Why Should Delaware Care?
Over the last two years, Delaware environmental regulators have found that equipment failures and other related operational issues at the Delaware City refinery led to the unpermitted release of hundreds of thousands of hazardous chemicals into the atmosphere. Now the company is appealing some $300,000 in fines and other measures that came in response to those releases.
State environmental regulators said last week that the Delaware City refinery has appealed their recent orders to install air monitoring equipment, and to pay a $300,000 penalty for releasing hazardous pollutants into the air.
The appeals will be considered by the state’s Environmental Appeals Board. No hearing dates have been scheduled.
The refinery’s appeals came in response to two state orders, issued in December, that included penalties for an 18-day stretch of emissions that sent nearly a million pounds of sulfur dioxide, and thousands of pounds of other toxic chemicals, such as carbon monoxide, ammonia and hydrogen cyanide, into the air in the spring of 2025.
The U.S. Environmental Protection Agency says that short-term exposure to sulfur dioxide “can harm the human respiratory system and make breathing difficult.”
Less than six months after the spring emissions, the Delaware City Refining Company told DNREC that a “mechanical failure” at the facility had caused another pollution incident – this time an overnight release of 1,000 pounds of butane. The refinery company later revised the report, stating it actually released more than 100 tons of chemicals, including nearly 50,000 pounds of butane alone.
Weeks later, on Dec. 12, the Delaware Department of Natural Resources and Environmental Control demanded that the refinery install additional air monitors.
A spokesperson for the refinery, which is owned by New Jersey-based PBF Energy, declined comment for this story, but shared a Dec. 31 statement from the company that said it would be “technically infeasible” to meet the timeline DNREC set to install fenceline air monitors.
The statement also said the company would work “collaboratively with DNREC to amend and ultimately comply with” that order.
Less than two weeks after the first December order, DNREC issued a second order that outlined multiple air pollution violations spanning 2024 and 2025, including the stretch of continuous emission from May 25 to June 11 of last year.
DNREC Secretary Greg Patterson said last year that penalties would likely be assessed to the Delaware City Refinery for its toxic emissions. | SPOTLIGHT DELAWARE PHOTO BY ETHAN GRANDIN
In the order, which landed on the Sunday before Christmas, DNREC Secretary Gregory Patterson fined the refinery company $300,000, as an administrative penalty. The order also noted that ongoing problems with boilers at the refinery’s coking unit were supposed to have been resolved following a settlement the facility signed in 2023.
By law, state regulators can impose fines of up to $10,000 per day for such violations.

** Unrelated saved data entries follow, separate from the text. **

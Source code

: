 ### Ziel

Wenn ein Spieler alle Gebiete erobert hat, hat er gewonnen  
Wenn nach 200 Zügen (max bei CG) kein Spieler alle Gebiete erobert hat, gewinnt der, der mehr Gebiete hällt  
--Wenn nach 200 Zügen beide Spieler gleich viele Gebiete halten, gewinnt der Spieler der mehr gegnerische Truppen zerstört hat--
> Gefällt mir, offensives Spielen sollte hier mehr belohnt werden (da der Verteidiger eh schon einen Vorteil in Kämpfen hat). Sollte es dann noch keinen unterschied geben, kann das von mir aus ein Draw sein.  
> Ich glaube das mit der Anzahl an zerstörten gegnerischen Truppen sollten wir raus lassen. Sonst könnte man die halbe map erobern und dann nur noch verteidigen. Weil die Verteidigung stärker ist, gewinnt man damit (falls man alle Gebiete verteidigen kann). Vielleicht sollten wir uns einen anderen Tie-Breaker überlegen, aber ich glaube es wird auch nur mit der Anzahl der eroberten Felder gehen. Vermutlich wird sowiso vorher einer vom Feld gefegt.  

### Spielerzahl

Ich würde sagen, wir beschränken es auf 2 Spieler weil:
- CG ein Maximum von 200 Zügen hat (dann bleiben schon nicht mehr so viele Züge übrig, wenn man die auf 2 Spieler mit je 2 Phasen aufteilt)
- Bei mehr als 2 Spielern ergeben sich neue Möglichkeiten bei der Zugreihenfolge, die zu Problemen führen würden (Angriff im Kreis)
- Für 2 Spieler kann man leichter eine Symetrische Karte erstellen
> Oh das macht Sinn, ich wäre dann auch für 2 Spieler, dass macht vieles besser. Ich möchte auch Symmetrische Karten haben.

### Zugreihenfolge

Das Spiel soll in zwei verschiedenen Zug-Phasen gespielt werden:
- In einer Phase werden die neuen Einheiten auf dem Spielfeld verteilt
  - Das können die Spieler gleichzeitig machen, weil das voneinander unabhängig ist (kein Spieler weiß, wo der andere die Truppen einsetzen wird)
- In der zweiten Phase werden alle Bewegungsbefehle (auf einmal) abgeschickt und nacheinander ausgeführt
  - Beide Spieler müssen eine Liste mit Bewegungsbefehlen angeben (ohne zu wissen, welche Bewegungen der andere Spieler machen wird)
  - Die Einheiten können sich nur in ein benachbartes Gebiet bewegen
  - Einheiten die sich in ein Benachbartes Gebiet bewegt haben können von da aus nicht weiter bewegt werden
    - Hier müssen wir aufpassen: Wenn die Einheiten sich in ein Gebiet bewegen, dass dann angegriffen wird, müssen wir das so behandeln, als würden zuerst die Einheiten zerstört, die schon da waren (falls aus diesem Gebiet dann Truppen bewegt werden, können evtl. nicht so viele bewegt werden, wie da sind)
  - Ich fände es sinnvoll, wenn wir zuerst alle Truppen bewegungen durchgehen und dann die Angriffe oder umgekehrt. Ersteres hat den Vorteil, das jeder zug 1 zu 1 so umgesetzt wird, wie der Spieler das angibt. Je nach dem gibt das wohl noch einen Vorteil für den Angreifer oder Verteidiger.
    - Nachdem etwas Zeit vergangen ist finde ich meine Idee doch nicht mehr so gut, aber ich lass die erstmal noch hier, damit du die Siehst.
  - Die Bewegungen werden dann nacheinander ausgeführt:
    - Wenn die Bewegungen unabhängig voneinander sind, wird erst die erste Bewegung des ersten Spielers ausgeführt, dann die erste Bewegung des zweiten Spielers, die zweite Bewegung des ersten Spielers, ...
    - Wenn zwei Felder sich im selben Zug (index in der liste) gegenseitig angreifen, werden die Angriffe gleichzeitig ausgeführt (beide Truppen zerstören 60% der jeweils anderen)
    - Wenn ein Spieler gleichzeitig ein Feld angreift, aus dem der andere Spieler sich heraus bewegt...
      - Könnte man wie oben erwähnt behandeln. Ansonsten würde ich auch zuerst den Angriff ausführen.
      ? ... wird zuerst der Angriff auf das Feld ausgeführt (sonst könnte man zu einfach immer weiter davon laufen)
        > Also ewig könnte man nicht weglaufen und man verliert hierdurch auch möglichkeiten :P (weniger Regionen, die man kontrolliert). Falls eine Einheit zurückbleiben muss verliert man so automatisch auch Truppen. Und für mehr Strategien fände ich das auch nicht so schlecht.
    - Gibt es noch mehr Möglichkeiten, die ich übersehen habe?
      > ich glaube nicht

In response, Delaware City Mayor Paul Johnson said it was refreshing to see DNREC be more involved with ongoing issues at the refinery.
“We support anything that’s gonna be done to improve the health and safety of our residents,” he said.
When DNREC announced the Dec. 12 order requiring the company to install new monitoring equipment, the agency also noted it would pursue new statewide regulations for fenceline air monitoring at industrial facilities like the refinery. That process is now underway, according to a regulatory notice that Patterson signed on Feb. 1.
The agency has also ordered additional air monitoring equipment that will be added to an existing monitoring device on Route 9 downwind of the Delaware City Refinery.